Any picture in the entries is to be skipped, while everything else is transcribed word for word.
*** Begin section ***
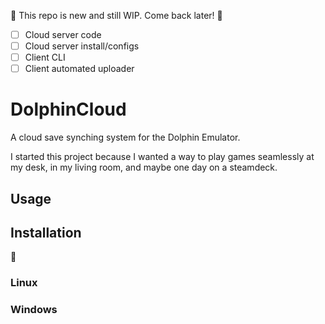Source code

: :construction: This repo is new and still WIP. Come back later! :construction:

- [ ] Cloud server code
- [ ] Cloud server install/configs
- [ ] Client CLI
- [ ] Client automated uploader

# DolphinCloud

A cloud save synching system for the Dolphin Emulator.

I started this project because I wanted a way to play games seamlessly at my desk, in my living room, and maybe one day on a steamdeck.

## Usage

## Installation

:construction:

### Linux

### Windows
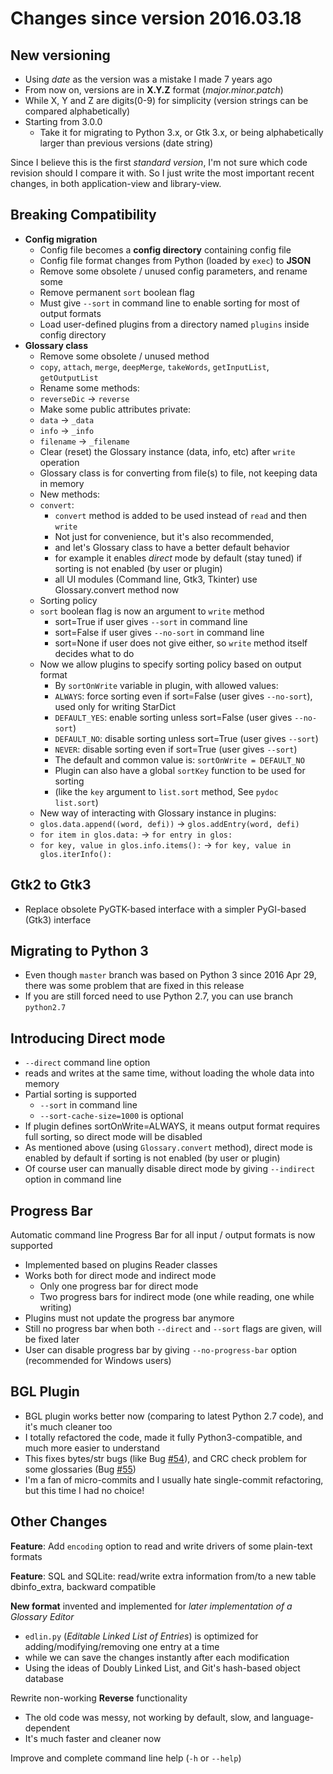 Changes since version 2016.03.18
================================

New versioning
--------------

-	Using *date* as the version was a mistake I made 7 years ago
-	From now on, versions are in **X.Y.Z** format (*major.minor.patch*\)
-	While X, Y and Z are digits(0-9) for simplicity (version strings can be compared alphabetically)
-	Starting from 3.0.0
	-	Take it for migrating to Python 3.x, or Gtk 3.x, or being alphabetically larger than previous versions (date string)

Since I believe this is the first *standard version*, I'm not sure which code revision should I compare it with. So I just write the most important recent changes, in both application-view and library-view.

Breaking Compatibility
----------------------

-	**Config migration**
	-	Config file becomes a **config directory** containing config file
	-	Config file format changes from Python (loaded by `exec`) to **JSON**
	-	Remove some obsolete / unused config parameters, and rename some
	-	Remove permanent `sort` boolean flag
	-	Must give `--sort` in command line to enable sorting for most of output formats
	-	Load user-defined plugins from a directory named `plugins` inside config directory
-	**Glossary class**
	-	Remove some obsolete / unused method
	-	`copy`, `attach`, `merge`, `deepMerge`, `takeWords`, `getInputList`, `getOutputList`
	-	Rename some methods:
	-	`reverseDic` -> `reverse`
	-	Make some public attributes private:
	-	`data` -> `_data`
	-	`info` -> `_info`
	-	`filename` -> `_filename`
	-	Clear (reset) the Glossary instance (data, info, etc) after `write` operation
	-	Glossary class is for converting from file(s) to file, not keeping data in memory
	-	New methods:
	-	`convert`:
		-	`convert` method is added to be used instead of `read` and then `write`
		-	Not just for convenience, but it's also recommended,
		-	and let's Glossary class to have a better default behavior
		-	for example it enables *direct* mode by default (stay tuned) if sorting is not enabled (by user or plugin)
		-	all UI modules (Command line, Gtk3, Tkinter) use Glossary.convert method now
	-	Sorting policy
	-	`sort` boolean flag is now an argument to `write` method
		-	sort=True if user gives `--sort` in command line
		-	sort=False if user gives `--no-sort` in command line
		-	sort=None if user does not give either, so `write` method itself decides what to do
	-	Now we allow plugins to specify sorting policy based on output format
		-	By `sortOnWrite` variable in plugin, with allowed values:
		-	`ALWAYS`: force sorting even if sort=False (user gives `--no-sort`), used only for writing StarDict
		-	`DEFAULT_YES`: enable sorting unless sort=False (user gives `--no-sort`\)
		-	`DEFAULT_NO`: disable sorting unless sort=True (user gives `--sort`\)
		-	`NEVER`: disable sorting even if sort=True (user gives `--sort`\)
		-	The default and common value is: `sortOnWrite = DEFAULT_NO`
		-	Plugin can also have a global `sortKey` function to be used for sorting
		-	(like the `key` argument to `list.sort` method, See `pydoc list.sort`\)
	-	New way of interacting with Glossary instance in plugins:
	-	`glos.data.append((word, defi))` -> `glos.addEntry(word, defi)`
	-	`for item in glos.data:` -> `for entry in glos:`
	-	`for key, value in glos.info.items():` -> `for key, value in glos.iterInfo():`

Gtk2 to Gtk3
------------

-	Replace obsolete PyGTK-based interface with a simpler PyGI-based (Gtk3) interface

Migrating to Python 3
---------------------

-	Even though `master` branch was based on Python 3 since 2016 Apr 29, there was some problem that are fixed in this release
-	If you are still forced need to use Python 2.7, you can use branch `python2.7`

Introducing Direct mode
-----------------------

-	`--direct` command line option
-	reads and writes at the same time, without loading the whole data into memory
-	Partial sorting is supported
	-	`--sort` in command line
	-	`--sort-cache-size=1000` is optional
-	If plugin defines sortOnWrite=ALWAYS, it means output format requires full sorting, so direct mode will be disabled
-	As mentioned above (using `Glossary.convert` method), direct mode is enabled by default if sorting is not enabled (by user or plugin)
-	Of course user can manually disable direct mode by giving `--indirect` option in command line

Progress Bar
------------

Automatic command line Progress Bar for all input / output formats is now supported

-	Implemented based on plugins Reader classes
-	Works both for direct mode and indirect mode
	-	Only one progress bar for direct mode
	-	Two progress bars for indirect mode (one while reading, one while writing)
-	Plugins must not update the progress bar anymore
-	Still no progress bar when both `--direct` and `--sort` flags are given, will be fixed later
-	User can disable progress bar by giving `--no-progress-bar` option (recommended for Windows users)

BGL Plugin
----------

-	BGL plugin works better now (comparing to latest Python 2.7 code), and it's much cleaner too
-	I totally refactored the code, made it fully Python3-compatible, and much more easier to understand
-	This fixes bytes/str bugs (like Bug [#54](https://github.com/ilius/pyglossary/issues/54)), and CRC check problem for some glossaries (Bug [#55](https://github.com/ilius/pyglossary/issues/55)\)
-	I'm a fan of micro-commits and I usually hate single-commit refactoring, but this time I had no choice!

Other Changes
-------------

**Feature**: Add `encoding` option to read and write drivers of some plain-text formats

**Feature**: SQL and SQLite: read/write extra information from/to a new table dbinfo_extra, backward compatible

**New format** invented and implemented for *later implementation of a Glossary Editor*

-	`edlin.py` (*Editable Linked List of Entries*) is optimized for adding/modifying/removing one entry at a time
-	while we can save the changes instantly after each modification
-	Using the ideas of Doubly Linked List, and Git's hash-based object database

Rewrite non-working **Reverse** functionality

-	The old code was messy, not working by default, slow, and language-dependent
-	It's much faster and cleaner now

Improve and complete command line help (`-h` or `--help`\)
*** End section ***
Solution below:
Source code

: :construction: This repo is new and still WIP. Come back later! :construction:

- [ ] Cloud server code
- [ ] Cloud server install/configs
- [ ] Client CLI
- [ ] Client automated uploader

# DolphinCloud

A cloud save synching system for the Dolphin Emulator.

I started this project because I wanted a way to play games seamlessly at my desk, in my living room, and maybe one day on a steamdeck.

## Usage

## Installation

:construction:

### Linux

### Windows
 Changes since version 2016.03.18
================================

New versioning
--------------

-	Using *date* as the version was a mistake I made 7 years ago
-	From now on, versions are in **X.Y.Z** format (*major.minor.patch*\)
-	While X, Y and Z are digits(0-9) for simplicity (version strings can be compared alphabetically)
-	Starting from 3.0.0
	-	Take it for migrating to Python 3.x, or Gtk 3.x, or being alphabetically larger than previous versions (date string)

Since I believe this is the first *standard version*, I'm not sure which code revision should I compare it with. So I just write the most important recent changes, in both application-view and library-view.

Breaking Compatibility
----------------------

-	**Config migration**
	-	Config file becomes a **config directory** containing config file
	-	Config file format changes from Python (loaded by `exec`) to **JSON**
	-	Remove some obsolete / unused config parameters, and rename some
	-	Remove permanent `sort` boolean flag
	-	Must give `--sort` in command line to enable sorting for most of output formats
	-	Load user-defined plugins from a directory named `plugins` inside config directory
-	**Glossary class**
	-	Remove some obsolete / unused method
	-	`copy`, `attach`, `merge`, `deepMerge`, `takeWords`, `getInputList`, `getOutputList`
	-	Rename some methods:
	-	`reverseDic` -> `reverse`
	-	Make some public attributes private:
	-	`data` -> `_data`
	-	`info` -> `_info`
	-	`filename` -> `_filename`
	-	Clear (reset) the Glossary instance (data, info, etc) after `write` operation
	-	Glossary class is for converting from file(s) to file, not keeping data in memory
	-	New methods:
	-	`convert`:
		-	`convert` method is added to be used instead of `read` and then `write`
		-	Not just for convenience, but it's also recommended,
		-	and let's Glossary class to have a better default behavior
		-	for example it enables *direct* mode by default (stay tuned) if sorting is not enabled (by user or plugin)
		-	all UI modules (Command line, Gtk3, Tkinter) use Glossary.convert method now
	-	Sorting policy
	-	`sort` boolean flag is now an argument to `write` method
		-	sort=True if user gives `--sort` in command line
		-	sort=False if user gives `--no-sort` in command line
		-	sort=None if user does not give either, so `write` method itself decides what to do
	-	Now we allow plugins to specify sorting policy based on output format
		-	By `sortOnWrite` variable in plugin, with allowed values:
		-	`ALWAYS`: force sorting even if sort=False (user gives `--no-sort`), used only for writing StarDict
		-	`DEFAULT_YES`: enable sorting unless sort=False (user gives `--no-sort`\)
		-	`DEFAULT_NO`: disable sorting unless sort=True (user gives `--sort`\)
		-	`NEVER`: disable sorting even if sort=True (user gives `--sort`\)
		-	The default and common value is: `sortOnWrite = DEFAULT_NO`
		-	Plugin can also have a global `sortKey` function to be used for sorting
		-	(like the `key` argument to `list.sort` method, See `pydoc list.sort`\)
	-	New way of interacting with Glossary instance in plugins:
	-	`glos.data.append((word, defi))` -> `glos.addEntry(word, defi)`
	-	`for item in glos.data:` -> `for entry in glos:`
	-	`for key, value in glos.info.items():` -> `for key, value in glos.iterInfo():`

Gtk2 to Gtk3
------------

-	Replace obsolete PyGTK-based interface with a simpler PyGI-based (Gtk3) interface

Migrating to Python 3
---------------------

-	Even though `master` branch was based on Python 3 since 2016 Apr 29, there was some problem that are fixed in this release
-	If you are still forced need to use Python 2.7, you can use branch `python2.7`

Introducing Direct mode
-----------------------

-	`--direct` command line option
-	reads and writes at the same time, without loading the whole data into memory
-	Partial sorting is supported
	-	`--sort` in command line
	-	`--sort-cache-size=1000` is optional
-	If plugin defines sortOnWrite=ALWAYS, it means output format requires full sorting, so direct mode will be disabled
-	As mentioned above (using `Glossary.convert` method), direct mode is enabled by default if sorting is not enabled (by user or plugin)
-	Of course user can manually disable direct mode by giving `--indirect` option in command line

Progress Bar
------------

Automatic command line Progress Bar for all input / output formats is now supported

-	Implemented based on plugins Reader classes
-	Works both for direct mode and indirect mode
	-	Only one progress bar for direct mode
	-	Two progress bars for indirect mode (one while reading, one while writing)
-	Plugins must not update the progress bar anymore
-	Still no progress bar when both `--direct` and `--sort` flags are given, will be fixed later
-	User can disable progress bar by giving `--no-progress-bar` option (recommended for Windows users)

BGL Plugin
----------

-	BGL plugin works better now (comparing to latest Python 2.7 code), and it's much cleaner too
-	I totally refactored the code, made it fully Python3-compatible, and much more easier to understand
-	This fixes bytes/str bugs (like Bug [#54](https://github.com/ilius/pyglossary/issues/54)), and CRC check problem for some glossaries (Bug [#55](https://github.com/ilius/pyglossary/issues/55)\)
-	I'm a fan of micro-commits and I usually hate single-commit refactoring, but this time I had no choice!

Other Changes
-------------

**Feature**: Add `encoding` option to read and write drivers of some plain-text formats

**Feature**: SQL and SQLite: read/write extra information from/to a new table dbinfo_extra, backward compatible

**New format** invented and implemented for *later implementation of a Glossary Editor*

-	`edlin.py` (*Editable Linked List of Entries*) is optimized for adding/modifying/removing one entry at a time
-	while we can save the changes instantly after each modification
-	Using the ideas of Doubly Linked List, and Git's hash-based object database

Rewrite non-working **Reverse** functionality

-	The old code was messy, not working by default, slow, and language-dependent
-	It's much faster and cleaner now

Improve and complete command line help (`-h` or `--help`\)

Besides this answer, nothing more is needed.